* **YOUR OBJECTIVE**
Using the material that follows, identify and copy each line with the string "begin".

---------- INPUT MATERIAL

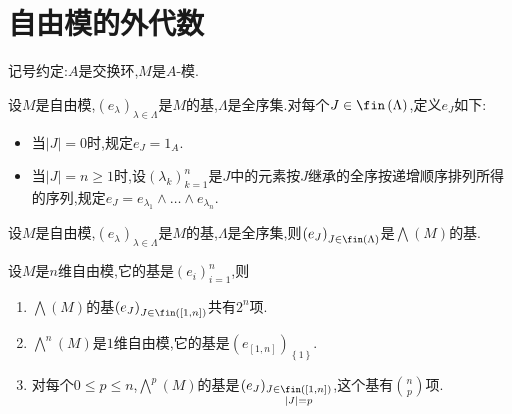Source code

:\section{自由模的外代数}

记号约定:$A$是交换环,$M$是$A$-模.

\begin{definition}{}{}
	设$M$是自由模,$\left(e_{\lambda}\right)_{\lambda\in\Lambda}$是$M$的基,$\Lambda$是全序集.对每个$J\in\fin\left(\Lambda\right)$,定义$e_{J}$如下:
	\begin{itemize}
		\item 当$\left|J\right|=0$时,规定$e_{J}=1_{A}$.
		\item 当$\left|J\right|=n\geq 1$时,设$\left(\lambda_{k}\right)_{k=1}^{n}$是$J$中的元素按$J$继承的全序按递增顺序排列所得的序列,规定$e_{J}=e_{\lambda_{1}}\wedge\ldots\wedge e_{\lambda_{n}}$.
	\end{itemize}
\end{definition}

\begin{theorem}{}{}
	设$M$是自由模,$\left(e_{\lambda}\right)_{\lambda\in\Lambda}$是$M$的基,$\Lambda$是全序集,则$\left(e_{J}\right)_{J\in\fin\left(\Lambda\right)}$是$\bigwedge\left(M\right)$的基.
\end{theorem}

\begin{corollary}{}{}
	设$M$是$n$维自由模,它的基是$\left(e_{i}\right)_{i=1}^{n}$,则
	\begin{enumerate}
		\item $\bigwedge\left(M\right)$的基$\left(e_{J}\right)_{J\in\fin\left(\left[1,n\right]\right)}$共有$2^{n}$项.
		\item $\bigwedge\limits^{n}\left(M\right)$是$1$维自由模,它的基是$\left(e_{\left[1,n\right]}\right)_{\left\{1\right\}}$.
		\item 对每个$0\leq p\leq n$,$\bigwedge\limits^{p}\left(M\right)$的基是$\left(e_{J}\right)_{\substack{J\in\fin\left(\left[1,n\right]\right)\\ \left|J\right|=p}}$,这个基有$\binom{n}{p}$项.
	\end{enumerate}
\end{corollary}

--------------------

* **ANSWER FOR THIS EXERCISE**
\begin{definition}{}{}
	\begin{itemize}
\begin{theorem}{}{}
\begin{corollary}{}{}
	\begin{enumerate}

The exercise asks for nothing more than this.